This is one way to interpret the quest for robustness, searching for fairly simple rules that can be evaluated over a great number of competing models, aiming to identify policy guides that can achieve reasonably good performance overall.

3 Monetary Policy in the Euro Area

The considerations regarding the pursuit of robustness highlighted in the preceding section are helpful for understanding some of the drivers of monetary policy in the euro area.

First, the monetary policy of the ECB emphasizes the importance of maintaining well-anchored inflation expectations, in line with its numerical definition of price stability. Figure 1 compares the evolution of inflation in the euro area to survey results on inflation expectations five-years ahead from the ECB's Survey of Professional Forecasters (SPF). As can be seen, despite the volatility of actual inflation, the mean forecast is extremely stable and the majority of respondents in each quarter expect that the ECB will achieve inflation in line with its objective of close to but below 2 percent over the medium term.

Second, the ECB's stability oriented approach does not put great emphasis on output gap estimates when policy decisions are made.

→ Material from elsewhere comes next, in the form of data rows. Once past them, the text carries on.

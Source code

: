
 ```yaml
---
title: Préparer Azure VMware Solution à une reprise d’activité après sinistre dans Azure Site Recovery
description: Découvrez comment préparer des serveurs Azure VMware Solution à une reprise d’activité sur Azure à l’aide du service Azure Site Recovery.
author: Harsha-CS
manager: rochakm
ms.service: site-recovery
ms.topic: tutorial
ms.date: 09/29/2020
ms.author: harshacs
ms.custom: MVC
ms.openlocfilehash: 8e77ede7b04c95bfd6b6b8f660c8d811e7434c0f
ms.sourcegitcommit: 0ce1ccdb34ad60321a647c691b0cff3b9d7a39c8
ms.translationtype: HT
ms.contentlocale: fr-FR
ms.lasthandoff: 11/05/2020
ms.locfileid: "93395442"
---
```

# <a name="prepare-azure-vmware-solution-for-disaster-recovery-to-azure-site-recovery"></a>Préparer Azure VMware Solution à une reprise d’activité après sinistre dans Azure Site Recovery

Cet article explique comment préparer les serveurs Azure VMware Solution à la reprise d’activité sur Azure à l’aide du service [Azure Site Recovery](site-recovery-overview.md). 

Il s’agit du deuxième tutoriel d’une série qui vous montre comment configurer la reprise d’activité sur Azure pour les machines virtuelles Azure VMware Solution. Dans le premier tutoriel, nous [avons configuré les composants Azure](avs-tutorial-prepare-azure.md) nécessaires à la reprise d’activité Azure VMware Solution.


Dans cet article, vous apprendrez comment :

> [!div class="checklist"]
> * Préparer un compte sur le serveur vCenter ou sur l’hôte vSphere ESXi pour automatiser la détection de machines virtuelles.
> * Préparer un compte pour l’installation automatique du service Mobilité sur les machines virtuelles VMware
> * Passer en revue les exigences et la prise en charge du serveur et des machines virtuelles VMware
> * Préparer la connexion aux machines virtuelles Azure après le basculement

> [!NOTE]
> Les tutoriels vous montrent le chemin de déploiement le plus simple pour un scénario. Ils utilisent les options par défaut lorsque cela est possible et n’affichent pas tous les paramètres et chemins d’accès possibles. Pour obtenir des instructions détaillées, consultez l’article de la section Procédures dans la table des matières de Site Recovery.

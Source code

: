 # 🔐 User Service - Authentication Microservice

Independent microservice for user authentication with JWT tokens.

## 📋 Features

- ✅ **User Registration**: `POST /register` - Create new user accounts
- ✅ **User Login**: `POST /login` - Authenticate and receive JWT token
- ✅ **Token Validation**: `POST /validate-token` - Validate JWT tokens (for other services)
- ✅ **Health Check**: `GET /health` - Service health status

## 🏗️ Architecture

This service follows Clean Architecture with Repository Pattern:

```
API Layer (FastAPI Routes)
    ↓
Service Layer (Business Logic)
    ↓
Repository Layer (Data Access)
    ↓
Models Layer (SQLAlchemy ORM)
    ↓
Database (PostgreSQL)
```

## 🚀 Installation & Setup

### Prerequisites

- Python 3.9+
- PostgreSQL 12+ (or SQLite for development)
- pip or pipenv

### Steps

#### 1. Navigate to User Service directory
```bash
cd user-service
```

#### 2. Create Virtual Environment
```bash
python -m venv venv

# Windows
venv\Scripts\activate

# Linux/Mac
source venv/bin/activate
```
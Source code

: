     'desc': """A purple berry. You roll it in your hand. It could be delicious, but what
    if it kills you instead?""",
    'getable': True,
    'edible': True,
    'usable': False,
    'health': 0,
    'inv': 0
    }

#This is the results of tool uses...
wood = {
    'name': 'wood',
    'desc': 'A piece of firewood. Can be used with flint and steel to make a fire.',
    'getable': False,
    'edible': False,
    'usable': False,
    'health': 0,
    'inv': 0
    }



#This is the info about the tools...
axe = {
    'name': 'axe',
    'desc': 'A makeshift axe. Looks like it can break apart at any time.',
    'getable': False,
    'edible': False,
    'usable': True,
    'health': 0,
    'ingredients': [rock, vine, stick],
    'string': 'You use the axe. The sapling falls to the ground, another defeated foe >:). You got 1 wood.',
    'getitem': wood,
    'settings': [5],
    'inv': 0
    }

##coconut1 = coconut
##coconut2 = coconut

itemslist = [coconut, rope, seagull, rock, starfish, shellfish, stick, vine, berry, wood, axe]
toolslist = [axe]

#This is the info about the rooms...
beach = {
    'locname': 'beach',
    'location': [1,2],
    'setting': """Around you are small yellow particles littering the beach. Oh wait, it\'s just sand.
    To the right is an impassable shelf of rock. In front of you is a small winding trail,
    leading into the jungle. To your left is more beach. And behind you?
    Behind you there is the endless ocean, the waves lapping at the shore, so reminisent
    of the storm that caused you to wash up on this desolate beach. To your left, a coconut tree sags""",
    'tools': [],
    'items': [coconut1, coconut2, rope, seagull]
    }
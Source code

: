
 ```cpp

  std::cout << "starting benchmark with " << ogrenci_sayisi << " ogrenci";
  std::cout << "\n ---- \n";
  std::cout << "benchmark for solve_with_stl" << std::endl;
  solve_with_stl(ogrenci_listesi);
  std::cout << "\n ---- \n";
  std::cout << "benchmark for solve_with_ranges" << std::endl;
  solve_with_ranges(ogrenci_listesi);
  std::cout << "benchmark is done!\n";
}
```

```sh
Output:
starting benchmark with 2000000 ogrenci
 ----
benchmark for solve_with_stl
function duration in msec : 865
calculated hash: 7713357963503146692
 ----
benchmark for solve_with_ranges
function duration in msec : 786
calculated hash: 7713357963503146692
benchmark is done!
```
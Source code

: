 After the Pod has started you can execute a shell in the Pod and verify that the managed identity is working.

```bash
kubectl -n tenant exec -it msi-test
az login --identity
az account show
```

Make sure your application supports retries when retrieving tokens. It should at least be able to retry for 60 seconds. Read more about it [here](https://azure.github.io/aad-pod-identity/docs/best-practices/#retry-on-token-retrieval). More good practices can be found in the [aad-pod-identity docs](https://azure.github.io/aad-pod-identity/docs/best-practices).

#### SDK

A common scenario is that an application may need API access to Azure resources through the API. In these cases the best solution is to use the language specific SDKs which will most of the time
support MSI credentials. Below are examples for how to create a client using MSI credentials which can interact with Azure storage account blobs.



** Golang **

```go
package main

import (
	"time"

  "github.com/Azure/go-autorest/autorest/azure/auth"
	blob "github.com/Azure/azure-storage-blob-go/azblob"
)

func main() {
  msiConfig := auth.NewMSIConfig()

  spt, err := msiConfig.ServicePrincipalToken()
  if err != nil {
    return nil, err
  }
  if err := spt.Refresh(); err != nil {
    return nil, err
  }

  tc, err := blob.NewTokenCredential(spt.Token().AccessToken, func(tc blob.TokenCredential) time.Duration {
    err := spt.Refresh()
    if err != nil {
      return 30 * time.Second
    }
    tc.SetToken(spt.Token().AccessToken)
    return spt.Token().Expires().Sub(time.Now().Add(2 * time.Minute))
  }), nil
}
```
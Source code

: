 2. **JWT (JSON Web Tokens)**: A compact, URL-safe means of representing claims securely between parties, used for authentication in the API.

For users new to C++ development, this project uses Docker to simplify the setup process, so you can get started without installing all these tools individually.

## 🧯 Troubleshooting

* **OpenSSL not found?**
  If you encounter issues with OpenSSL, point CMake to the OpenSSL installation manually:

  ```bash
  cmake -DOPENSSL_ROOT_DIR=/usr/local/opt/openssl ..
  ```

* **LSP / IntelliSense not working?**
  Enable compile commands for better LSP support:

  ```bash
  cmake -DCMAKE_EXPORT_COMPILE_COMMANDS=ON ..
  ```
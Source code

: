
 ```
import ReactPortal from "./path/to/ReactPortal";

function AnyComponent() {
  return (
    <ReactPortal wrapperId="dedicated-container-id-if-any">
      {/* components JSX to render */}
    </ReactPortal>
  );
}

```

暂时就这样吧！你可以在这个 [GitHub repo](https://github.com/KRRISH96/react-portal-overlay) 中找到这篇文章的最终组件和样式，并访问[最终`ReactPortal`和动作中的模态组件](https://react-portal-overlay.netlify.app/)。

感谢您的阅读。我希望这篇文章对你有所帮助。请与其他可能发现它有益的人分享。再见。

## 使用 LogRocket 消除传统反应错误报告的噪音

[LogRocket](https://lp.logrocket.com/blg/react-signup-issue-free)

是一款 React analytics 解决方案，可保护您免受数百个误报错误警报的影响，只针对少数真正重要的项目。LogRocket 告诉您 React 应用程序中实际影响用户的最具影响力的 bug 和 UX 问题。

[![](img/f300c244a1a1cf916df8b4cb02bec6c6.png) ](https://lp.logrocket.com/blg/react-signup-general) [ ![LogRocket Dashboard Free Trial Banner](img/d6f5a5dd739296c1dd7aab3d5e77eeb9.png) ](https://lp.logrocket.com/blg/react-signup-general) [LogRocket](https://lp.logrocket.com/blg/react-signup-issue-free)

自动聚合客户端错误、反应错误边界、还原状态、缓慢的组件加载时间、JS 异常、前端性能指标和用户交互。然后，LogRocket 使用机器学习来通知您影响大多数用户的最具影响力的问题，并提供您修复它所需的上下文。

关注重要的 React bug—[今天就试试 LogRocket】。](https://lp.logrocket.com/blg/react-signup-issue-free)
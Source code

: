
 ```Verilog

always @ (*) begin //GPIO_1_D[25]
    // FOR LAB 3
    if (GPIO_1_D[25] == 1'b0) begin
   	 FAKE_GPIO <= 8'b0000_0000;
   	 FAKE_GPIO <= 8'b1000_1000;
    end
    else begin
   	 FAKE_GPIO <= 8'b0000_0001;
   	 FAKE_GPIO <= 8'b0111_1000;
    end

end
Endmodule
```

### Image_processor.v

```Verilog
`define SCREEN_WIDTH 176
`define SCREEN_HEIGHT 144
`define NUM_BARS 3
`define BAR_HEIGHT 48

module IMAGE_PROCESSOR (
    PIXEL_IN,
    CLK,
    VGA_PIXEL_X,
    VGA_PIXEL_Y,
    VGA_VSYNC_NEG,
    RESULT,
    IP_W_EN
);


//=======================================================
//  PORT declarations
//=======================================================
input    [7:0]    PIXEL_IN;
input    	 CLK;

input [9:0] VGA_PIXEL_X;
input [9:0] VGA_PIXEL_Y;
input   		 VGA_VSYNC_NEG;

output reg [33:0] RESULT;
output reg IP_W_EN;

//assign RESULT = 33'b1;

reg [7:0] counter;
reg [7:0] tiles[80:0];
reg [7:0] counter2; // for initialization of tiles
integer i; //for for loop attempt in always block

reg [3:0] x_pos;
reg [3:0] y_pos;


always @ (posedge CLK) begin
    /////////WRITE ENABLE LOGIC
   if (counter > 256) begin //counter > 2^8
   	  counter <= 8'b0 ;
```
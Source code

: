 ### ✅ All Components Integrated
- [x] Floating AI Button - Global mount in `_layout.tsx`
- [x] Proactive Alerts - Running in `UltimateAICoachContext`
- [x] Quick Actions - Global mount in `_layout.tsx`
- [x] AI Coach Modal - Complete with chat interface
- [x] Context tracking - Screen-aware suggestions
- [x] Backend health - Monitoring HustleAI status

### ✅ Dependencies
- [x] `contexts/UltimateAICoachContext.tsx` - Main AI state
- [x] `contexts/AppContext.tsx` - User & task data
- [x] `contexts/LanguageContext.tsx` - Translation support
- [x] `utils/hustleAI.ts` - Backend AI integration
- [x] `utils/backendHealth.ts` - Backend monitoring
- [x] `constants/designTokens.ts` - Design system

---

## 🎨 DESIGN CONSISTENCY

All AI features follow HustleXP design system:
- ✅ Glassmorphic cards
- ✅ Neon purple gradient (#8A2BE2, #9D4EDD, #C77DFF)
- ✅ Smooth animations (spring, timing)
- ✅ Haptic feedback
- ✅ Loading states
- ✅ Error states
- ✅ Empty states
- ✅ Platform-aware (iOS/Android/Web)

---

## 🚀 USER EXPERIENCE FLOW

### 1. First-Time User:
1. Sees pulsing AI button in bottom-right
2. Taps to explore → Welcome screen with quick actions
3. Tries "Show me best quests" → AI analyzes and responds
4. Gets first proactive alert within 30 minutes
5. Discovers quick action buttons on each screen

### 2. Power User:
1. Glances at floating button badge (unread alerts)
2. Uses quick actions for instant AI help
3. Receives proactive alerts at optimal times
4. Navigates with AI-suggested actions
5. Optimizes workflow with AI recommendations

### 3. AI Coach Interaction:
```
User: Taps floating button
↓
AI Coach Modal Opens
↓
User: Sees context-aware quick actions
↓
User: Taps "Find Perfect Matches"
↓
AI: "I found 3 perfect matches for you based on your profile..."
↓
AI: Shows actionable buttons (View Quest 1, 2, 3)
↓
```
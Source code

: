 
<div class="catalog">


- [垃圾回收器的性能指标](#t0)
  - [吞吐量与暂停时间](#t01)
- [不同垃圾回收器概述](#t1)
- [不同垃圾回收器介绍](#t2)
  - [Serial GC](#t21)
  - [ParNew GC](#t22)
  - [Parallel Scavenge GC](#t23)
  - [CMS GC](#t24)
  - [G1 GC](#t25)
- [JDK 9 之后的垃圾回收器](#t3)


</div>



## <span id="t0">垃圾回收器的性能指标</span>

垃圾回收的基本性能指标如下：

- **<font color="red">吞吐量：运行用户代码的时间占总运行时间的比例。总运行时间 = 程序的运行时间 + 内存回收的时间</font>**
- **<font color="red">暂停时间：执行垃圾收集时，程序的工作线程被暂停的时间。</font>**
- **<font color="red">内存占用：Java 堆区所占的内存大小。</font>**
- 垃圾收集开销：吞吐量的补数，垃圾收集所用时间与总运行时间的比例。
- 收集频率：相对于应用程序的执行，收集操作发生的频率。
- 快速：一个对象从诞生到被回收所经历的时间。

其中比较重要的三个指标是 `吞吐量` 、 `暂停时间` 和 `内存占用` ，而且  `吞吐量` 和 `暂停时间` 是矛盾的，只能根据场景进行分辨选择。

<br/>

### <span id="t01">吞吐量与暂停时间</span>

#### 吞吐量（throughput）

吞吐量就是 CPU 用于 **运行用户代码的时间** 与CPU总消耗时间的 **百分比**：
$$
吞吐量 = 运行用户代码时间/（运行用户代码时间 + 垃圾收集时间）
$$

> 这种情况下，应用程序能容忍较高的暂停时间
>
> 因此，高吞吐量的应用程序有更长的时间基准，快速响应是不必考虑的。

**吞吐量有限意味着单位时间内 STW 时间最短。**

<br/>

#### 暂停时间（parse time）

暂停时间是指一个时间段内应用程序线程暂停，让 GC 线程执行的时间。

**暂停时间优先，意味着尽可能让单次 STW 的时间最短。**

One reason for this is the extreme unreliability of real-time estimates of the output gap for the euro area.3Figure 2 provides an example of how misleading the information embedded in real-time estimates of the output gap can be in real time. The figure traces the evolution of the output gap estimates produced by the European Commission (EC) for the two years prior to the present crisis. With the benefit of hindsight, one can consider whether use of the estimate for the gap for 2006 would have helped guide monetary policy in the right direction. As can be seen, the opposite is the case, reliance on the gap would have hindered policy. Looked at from the latest perspective (the Autumn 2011 estimate), the output gap was significantly positive in 2006, suggesting the euro area economy was, if anything, overheated before the crisis. But according to the European Commission in 2006 the economy was operating below its potential. Had policymakers relied on this information, they would have loosened policy, a serious mistake in light of the information now available. The same story applies to the estimates for the year 2007, when the turbulence in financial markets started.

By contrast, euro area monetary aggregates had already indicated a sustained upward shift in trend money growth - a potential indication of overheating - for some years. Such signals are regularly analyzed as part of the monetary pillar in the ECB's strategy. ECB President Trichet has credited the monetary pillar in particular for the ECB's decision to start raising policy rates in December 2005 (see (Trichet, 2008)).

The unreliability of measuring the output gap is not confined to these years but is more general in nature. One illustration is provided in Figure 3 that compares the EC real-time estimates of the output gap for each year available with the most recent estimates. As can be seen, the errors are substantial and very persistent. In this small sample, a significant bias is also evident, resulting from the fact that, over the past decade, experts have generally become more pessimistic about growth prospects in the euro area, marking down estimates of potential output growth. The revisions in the growth rates of potential have been small--just a few tenths of a percentage point--but they accumulate into noticeable differences on the level of the output gap.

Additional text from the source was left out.